Endothelial progenitor cells (EPCs) have been used in clinical trials to treat ischemic heart disease. Monocyte infiltration plays an important role in inflammation, angiogenesis, and tissue repair during tissue ischemia. It is important to understand the interactions between EPCs and monocytes. In this study, a human EPC/THP-1 monocytic cell coculture system was used to examine EPC effect on IL-1α, IL-1β, and TNF-α expression in THP-1 cells. Late, but not early, EPCs upregulated IL-1β expression at both mRNA and protein levels. In contrast, neither early nor late EPCs affected IL-1α or TNF-α expression. Coculture with human umbilical vein endothelial cells did not alter IL-1β expression. It has been shown that activation of integrin β2 in human neutrophils augments IL-1β synthesis; however integrin β2 was not involved in IL-1β expression in THP-1 cells. Addition of late EPC conditioned medium to THP-1 cell culture led to a modest increase of IL-1β mRNA levels, indicating that late EPCs upregulate IL-1β expression partly through a paracrine pathway. IL-1β, an important inflammation mediator, has been shown to promote EPC function. Our data therefore suggest that late EPCs can exert self-enhancement effects by interacting with monocytes and that EPCs might modulate inflammatory reactions by regulating IL-1β expression in monocytes.

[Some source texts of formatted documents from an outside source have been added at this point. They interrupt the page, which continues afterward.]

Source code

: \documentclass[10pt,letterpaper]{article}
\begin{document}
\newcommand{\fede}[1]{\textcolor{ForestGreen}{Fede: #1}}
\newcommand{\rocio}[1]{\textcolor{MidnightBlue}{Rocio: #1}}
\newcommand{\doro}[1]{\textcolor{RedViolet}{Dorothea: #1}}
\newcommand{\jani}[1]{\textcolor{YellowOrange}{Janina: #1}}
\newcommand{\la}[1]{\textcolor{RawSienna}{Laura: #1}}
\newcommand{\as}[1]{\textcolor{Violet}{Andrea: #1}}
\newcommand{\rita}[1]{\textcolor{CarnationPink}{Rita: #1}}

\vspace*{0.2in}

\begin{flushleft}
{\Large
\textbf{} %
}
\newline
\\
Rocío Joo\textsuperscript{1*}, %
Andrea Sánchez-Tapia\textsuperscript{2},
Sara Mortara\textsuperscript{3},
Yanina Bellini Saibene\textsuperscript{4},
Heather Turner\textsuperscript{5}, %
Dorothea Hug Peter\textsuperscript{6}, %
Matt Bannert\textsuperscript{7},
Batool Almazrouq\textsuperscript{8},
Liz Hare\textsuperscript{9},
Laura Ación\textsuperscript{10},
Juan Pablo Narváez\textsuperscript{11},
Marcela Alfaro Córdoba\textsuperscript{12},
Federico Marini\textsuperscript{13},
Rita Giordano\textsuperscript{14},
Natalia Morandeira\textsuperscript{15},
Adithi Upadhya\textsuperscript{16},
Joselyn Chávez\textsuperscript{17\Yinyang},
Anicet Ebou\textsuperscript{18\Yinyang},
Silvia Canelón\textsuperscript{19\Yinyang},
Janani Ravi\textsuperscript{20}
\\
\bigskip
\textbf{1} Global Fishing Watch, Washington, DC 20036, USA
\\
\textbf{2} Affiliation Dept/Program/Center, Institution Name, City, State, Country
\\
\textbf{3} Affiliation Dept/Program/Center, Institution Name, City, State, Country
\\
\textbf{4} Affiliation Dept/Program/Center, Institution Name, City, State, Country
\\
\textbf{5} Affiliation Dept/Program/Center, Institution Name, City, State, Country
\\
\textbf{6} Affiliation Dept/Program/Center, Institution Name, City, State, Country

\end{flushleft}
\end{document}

Endothelial progenitor cells (EPCs), first described by Asahara et al. , represent a heterogeneous cell population derived from circulating CD34 positive or CD34 and KDR/VEGF receptor-2 (KDR/VEGFR2) double positive mononuclear cells. They have the ability to differentiate into endothelial lineage cells and have been shown to incorporate into newly formed vessels in animal models of ischemia. It has also been shown that CD133 positive cells demonstrated endothelial progenitor capacity [2, 3]. Extensive in vitro and in vivo studies have established that EPCs play an important role in vascular repair and regeneration [4–6], and several clinical trials have been completed that have assessed the efficacy of EPC therapy in patients suffering ischemic heart disease [7–10].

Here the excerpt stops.